I also decided to get that extra solar panel I’ve been thinking about. They are difficult to find and expensive south of the US border, so it’s now or never. We had a single 50W panel and now we’ll have 50W more. Back when I bought the first panel, I worried whether or not 50 would be enough. If you are considering your own camper setup, I recommend a 100W. Minimum. The best prices are on eBay. Merry Christmas to me.
Now I just have to figure out how to get it on the plane.
One of the books in my stack was a book called Think Small. It’s a 1967 collection of old VW-themed cartoons with profiles and stories from the artists. It’s actually very well done – especially considering they were given out by the dealers.
This one has seen better days. It’s all there and the pages are in good shape – they just aren’t all bound into the book. Some even look like an insect has dined on the edges. It’s probably too rough to be a collectible, but if anyone out there would like to have it… just drop us a note and it’s yours.
“The ultimate luxury is simplicity.”
Leonardo da Vinci
It’s funny. Even though we own very few possessions, it still feels like we have too much stuff and we can still find things to purge.

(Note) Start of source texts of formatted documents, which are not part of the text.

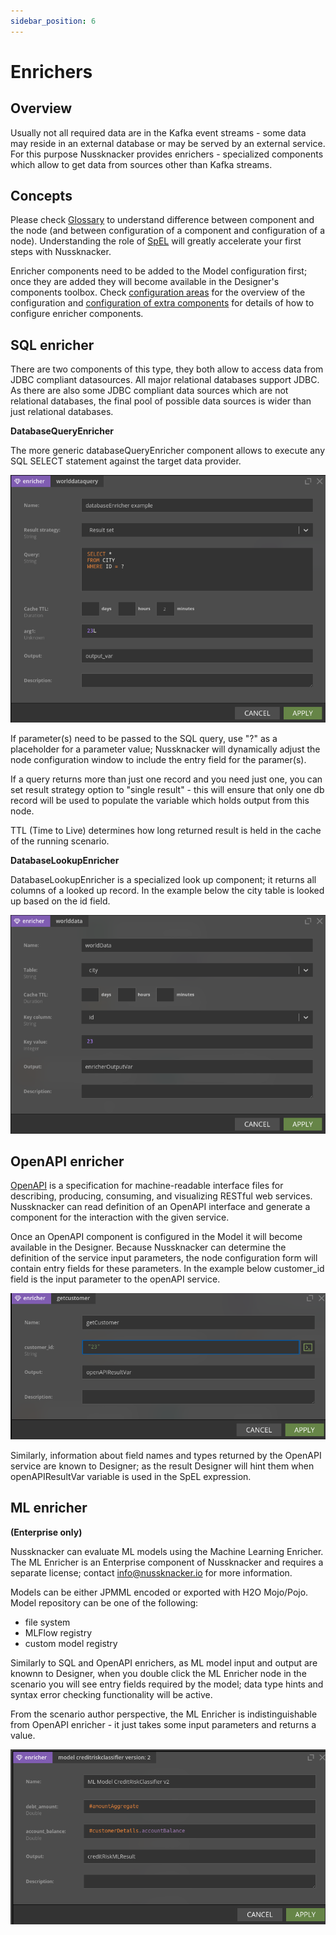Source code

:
 ```yaml
---
sidebar_position: 6
---
```


# Enrichers

## Overview

Usually not all required data are in the Kafka event streams - some data may reside in an external database or may be served by an external service. For this purpose Nussknacker provides enrichers - specialized components which allow to get data from sources other than Kafka streams.


## Concepts

Please check [Glossary](/about/GLOSSARY) to understand difference between component and the node (and between configuration of a component and configuration of a node). Understanding the role of [SpEL](../scenarios_authoring/Intro#spel) will greatly accelerate your first steps with Nussknacker.


Enricher components need to be added to the Model configuration first; once they are added they will become available in the Designer's components toolbox. Check [configuration areas](../installation_configuration_guide/ModelConfiguration.md) for the overview of the configuration and [configuration of extra components](../integration/OpenAPI.md) for details of how to configure enricher components.


## SQL enricher

There are two components of this type, they both allow to access data from JDBC compliant datasources. All major relational databases support JDBC. As there are also some JDBC compliant data sources which are not relational databases, the final pool of possible data sources is wider than just relational databases.

**DatabaseQueryEnricher**

The more generic databaseQueryEnricher component allows to execute any SQL SELECT statement against the target data provider.

![alt_text](img/databaseQueryEnricher.png "databaseQuery Enricher")

If parameter(s) need to be passed to the SQL query, use "?" as a placeholder for a parameter value; Nussknacker will dynamically adjust the node configuration window to include the entry field for the paramer(s).


If a query returns more than just one record and you need just one, you can set result strategy option to "single result" - this will ensure that only one db record will be used to populate the variable which holds output from this node.


TTL (Time to Live) determines how long returned result is held in the cache of the running scenario.

**DatabaseLookupEnricher**

DatabaseLookupEnricher is a specialized look up component; it returns all columns of a looked up record. In the example below the city table is looked up based on the id field.

![alt_text](img/databaseLookupEnricher.png "databaseLookup Enricher")


## OpenAPI enricher

[OpenAPI](https://swagger.io) is a specification for machine-readable interface files for describing, producing, consuming, and visualizing RESTful web services. Nussknacker can read definition of an OpenAPI interface and generate a component for the interaction with the given service.

Once an OpenAPI component is configured in the Model it will become available in the Designer. Because Nussknacker can determine the definition of the service input parameters, the node configuration form will contain entry fields for these parameters. In the example below customer_id field is the input parameter to the openAPI service.

![alt_text](img/openApiEnricher.png "openAPI Enricher")

Similarly, information about field names and types returned by the OpenAPI service are known to Designer; as the result Designer will hint them when openAPIResultVar variable is used in the SpEL expression.


## ML enricher
**(Enterprise only)**

Nussknacker can evaluate ML models using the Machine Learning Enricher. The ML Enricher is an Enterprise component of Nussknacker and requires a separate license; contact info@nussknacker.io for more information.

Models can be either JPMML encoded or exported with H2O Mojo/Pojo.
Model repository can be one of the following:
- file system
- MLFlow registry
- custom model registry

Similarly to SQL and OpenAPI enrichers, as ML model input and output are knownn to Designer, when you double click the ML Enricher node in the scenario you will see entry fields required by the model; data type hints and syntax error checking functionality will be active.

From the scenario author perspective, the ML Enricher is indistinguishable from OpenAPI enricher - it just takes some input parameters and returns a value.

![alt_text](img/mlEnricherForm.png "ML Enricher")
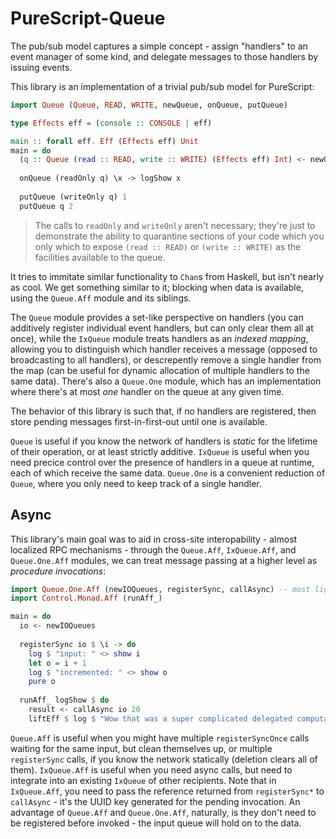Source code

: # PureScript-Queue

The pub/sub model captures a simple concept - assign "handlers" to an event manager of
some kind, and delegate messages to those handlers by issuing events.

This library is an implementation of a trivial pub/sub model for PureScript:

```purescript
import Queue (Queue, READ, WRITE, newQueue, onQueue, putQueue)

type Effects eff = (console :: CONSOLE | eff)

main :: forall eff. Eff (Effects eff) Unit
main = do
  (q :: Queue (read :: READ, write :: WRITE) (Effects eff) Int) <- newQueue
  
  onQueue (readOnly q) \x -> logShow x
  
  putQueue (writeOnly q) 1
  putQueue q 2
```

> The calls to `readOnly` and `writeOnly` aren't necessary; they're just to demonstrate
> the ability to quarantine sections of your code which you only which to expose
> `(read :: READ)` or `(write :: WRITE)` as the facilities available to the queue.

It tries to immitate similar functionality to `Chan`s from Haskell, but isn't nearly as cool.
We get something similar to it; blocking when data is available, using the `Queue.Aff` module
and its siblings.

The `Queue` module provides a set-like perspective on handlers (you can additively register individual event
handlers, but can only clear them all at once), while the `IxQueue` module treats handlers
as an _indexed mapping_, allowing you to distinguish which
handler receives a message (opposed to broadcasting to all handlers), or descrepently remove a
single handler from the map (can be useful for dynamic allocation of multiple handlers to the same data).
There's also a `Queue.One` module, which has an implementation where there's
at most _one_ handler on the queue at any given time.

The behavior of this library is such that, if no handlers are registered, then
store pending messages first-in-first-out until one is available.

`Queue` is useful if you know the network of handlers is _static_ for the lifetime of their operation,
or at least strictly additive. `IxQueue` is useful when you need precice control over the presence of handlers
in a queue at runtime, each of which receive the same data. `Queue.One` is a convenient reduction of `Queue`,
where you only need to keep track of a single handler.

## Async

This library's main goal was to aid in cross-site interopability - almost localized
RPC mechanisms - through the `Queue.Aff`, `IxQueue.Aff`, and `Queue.One.Aff` modules, we can treat
message passing at a higher level as _procedure invocations_:

```purescript
import Queue.One.Aff (newIOQueues, registerSync, callAsync) -- most lightweight implementation
import Control.Monad.Aff (runAff_)

main = do
  io <- newIOQueues
  
  registerSync io $ \i -> do
    log $ "input: " <> show i
    let o = i + 1
    log $ "incremented: " <> show o
    pure o
    
  runAff_ logShow $ do
    result <- callAsync io 20
    liftEff $ log $ "Wow that was a super complicated delegated computation! Result: " <> show result
```

`Queue.Aff` is useful when you might have multiple `registerSyncOnce` calls waiting for the same input,
but clean themselves up, or multiple `registerSync` calls, if you know the network statically (deletion clears all of them).
`IxQueue.Aff` is useful when you need async calls, but need to integrate into an existing `IxQueue` of other recipients.
Note that in `IxQueue.Aff`, you need to pass the reference returned from `registerSync*` to `callAsync` - it's the
UUID key generated for the pending invocation. An advantage of `Queue.Aff` and `Queue.One.Aff`, naturally, is they don't need
to be registered before invoked - the input queue will hold on to the data.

When I went to move my old Ghia, I realized I left behind a big stack of ephemera.
Catalogs, magazines, random VW books and the like.
I don’t actually recall reading any of the magazine articles. And, looking at the front covers, I can’t believe I even purchased some of them without cringing from embarrassment. Do bikini girls really help sell car magazines?
The reality is that if you wanted to find rare VW parts in the pre-Google era, this is where you went. I don’t recall any of it now, but I think there was a time in my life when I could tell you exactly how much to pay for a piston set and where to buy it. Everyone that knows me can attest I’ve never been much of a gearhead – I just have a (very) soft spot for air-cooled VW’s.
Anyway, I’ve been going through the stack and if anyone out there wants some decade-old VW magazines or catalogs, just let me know. I honestly don’t know what anyone would do with a West Coast Metric catalog from 1996, but hey, you never know. Some are in great shape and some are not, but the price is right.
While we’re on the topic of Karmann Ghias, I may as well disclose my history of more VW nerdiness. Back in ’97 I decided to compile some of my then-Ghia obsession into a web site.
The thing is, I was on to other priorities not long after. Although it got a little attention at the time (featured in a British VW magazine I now forget) the site eventually disappeared when the servers died and that was the end of it.
Before we started this trip, we were in the process of purging all of our worldly possessions. In our basement was the dusty old box of computer stuff – including the floppy disc backups of all the HTML and images from the site. Floppys being the junk that they are, most had “read errors” and I could only partially restore the site (why, I still have no idea.) However, I was able to find some bits and pieces using the Internet WayBack Machine – an ambitious piece of internet archiving, if you ever need it.
Anyway, there it is if you are interested. The Factory Assembly section is neat if you look at nothing else. I really have no intention of doing much else with it other than just leaving it out there. Who knows. Maybe after our bus trip, we can do another one in our ’65 Ghia.